Abstract 330: MicroRNA Dysregulation in Patients with Hereditary Hemorrhagic Telangiectasia

Abstract

Hereditary hemorrhagic telangiectasia (HHT) is a rare, understudied, autosomal dominant disorder that is characterized by angiogenic abnormalities. Gene mutations in HHT involve key angiogenic factors. Clinical manifestations of HHT include benign telangiectasias and potentially life threatening arteriovenous malformations (AVMs) that can occur in the pulmonary and cerebral circulation. Currently, there is no effective treatment for HHT. PBMCs have been implicated in the pathogenesis of HHT and the goal of this study was to profile and characterize PBMC microRNAs, to determine whether they had a role in the observed angiogenic abnormalities. A total of 28 HHT patients with confirmed mutations in either ENG , ACVRL1 or SMAD4 , and 25 controls were recruited. PBMCs were isolated from 16 ml of peripheral blood and total RNA was obtained. PBMC expression profiling was conducted with a human miR array analysis. Dysregulated miRs identified from the analysis were then validated with RT-qPCR. Significant differences were determined using a two-tailed t- test.

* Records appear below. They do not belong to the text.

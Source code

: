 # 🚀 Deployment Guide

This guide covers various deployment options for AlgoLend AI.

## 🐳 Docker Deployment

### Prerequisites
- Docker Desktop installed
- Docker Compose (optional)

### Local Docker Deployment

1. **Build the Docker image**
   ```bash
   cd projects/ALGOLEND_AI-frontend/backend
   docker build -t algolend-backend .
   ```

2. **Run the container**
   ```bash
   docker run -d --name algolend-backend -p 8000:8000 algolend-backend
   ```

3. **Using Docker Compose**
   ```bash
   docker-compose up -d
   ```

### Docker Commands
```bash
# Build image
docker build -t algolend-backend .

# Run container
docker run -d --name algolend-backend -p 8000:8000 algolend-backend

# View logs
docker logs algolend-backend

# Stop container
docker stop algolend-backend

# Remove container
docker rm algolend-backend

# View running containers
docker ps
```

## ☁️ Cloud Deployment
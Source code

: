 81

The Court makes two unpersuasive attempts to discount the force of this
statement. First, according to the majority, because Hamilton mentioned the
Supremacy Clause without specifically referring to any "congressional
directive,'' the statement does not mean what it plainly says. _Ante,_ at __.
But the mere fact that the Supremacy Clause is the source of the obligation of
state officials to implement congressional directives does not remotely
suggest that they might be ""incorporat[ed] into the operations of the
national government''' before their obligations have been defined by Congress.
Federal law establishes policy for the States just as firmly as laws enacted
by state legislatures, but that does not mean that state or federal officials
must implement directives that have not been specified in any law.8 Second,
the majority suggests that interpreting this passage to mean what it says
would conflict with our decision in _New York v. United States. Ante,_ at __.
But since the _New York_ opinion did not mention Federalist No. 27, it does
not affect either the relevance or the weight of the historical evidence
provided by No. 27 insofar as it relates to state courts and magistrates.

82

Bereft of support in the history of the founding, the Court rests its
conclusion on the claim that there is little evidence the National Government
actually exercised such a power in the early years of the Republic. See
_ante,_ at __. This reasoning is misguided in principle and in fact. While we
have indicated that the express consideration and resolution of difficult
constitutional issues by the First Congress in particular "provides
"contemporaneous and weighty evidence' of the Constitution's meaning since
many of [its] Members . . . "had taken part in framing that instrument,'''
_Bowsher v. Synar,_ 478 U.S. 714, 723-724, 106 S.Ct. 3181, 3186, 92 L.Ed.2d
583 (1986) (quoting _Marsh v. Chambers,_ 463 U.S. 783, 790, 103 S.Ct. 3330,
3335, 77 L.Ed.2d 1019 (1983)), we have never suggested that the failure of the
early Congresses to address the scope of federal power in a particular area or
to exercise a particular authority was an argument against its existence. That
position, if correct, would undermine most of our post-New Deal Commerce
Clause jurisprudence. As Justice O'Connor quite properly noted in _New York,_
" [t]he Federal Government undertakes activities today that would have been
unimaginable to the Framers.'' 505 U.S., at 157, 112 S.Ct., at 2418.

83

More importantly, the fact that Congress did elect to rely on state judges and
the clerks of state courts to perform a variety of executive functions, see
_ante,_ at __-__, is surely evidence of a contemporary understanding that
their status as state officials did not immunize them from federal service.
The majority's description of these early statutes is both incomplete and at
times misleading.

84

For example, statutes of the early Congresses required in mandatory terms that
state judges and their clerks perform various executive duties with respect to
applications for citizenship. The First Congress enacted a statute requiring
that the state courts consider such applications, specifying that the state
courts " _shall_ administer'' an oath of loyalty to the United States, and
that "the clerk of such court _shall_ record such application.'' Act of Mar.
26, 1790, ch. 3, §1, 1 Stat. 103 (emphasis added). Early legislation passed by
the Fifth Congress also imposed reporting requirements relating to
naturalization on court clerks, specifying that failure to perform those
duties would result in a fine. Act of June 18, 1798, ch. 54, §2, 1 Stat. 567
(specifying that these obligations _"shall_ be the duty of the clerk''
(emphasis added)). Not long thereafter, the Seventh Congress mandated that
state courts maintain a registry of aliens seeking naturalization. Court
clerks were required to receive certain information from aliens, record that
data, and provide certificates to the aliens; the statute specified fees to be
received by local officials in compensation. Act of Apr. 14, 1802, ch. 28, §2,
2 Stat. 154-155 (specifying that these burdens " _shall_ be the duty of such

Of the 800 miRs screened, 167 dysregulated miRs were identified in PBMCs. Selected PBMC miRs (MiRs-28-5p, -30b-5p, -361-3p and -374a-5p) were validated with RT-qPCR. PBMC miR-361-3p ( p =0.025) known to target IGF1, was found to be significantly decreased compared to controls. IGF1 messenger RNA (mRNA) levels in PBMCS of HHT patients was significantly elevated (p=0.005) compared to controls. Our results show dysregulation of select miRs in PBMCs from HHT patients. We also show an increase in IGF1 mRNA, an important angiogenic factor, in PBMCs that may be related to the downregulation of miR-361-3p in HHT patients. This may represent an important pathogenic mechanism that is involved in the angiogenic dysfunction observed in HHT and may provide for a unique miR therapeutic target.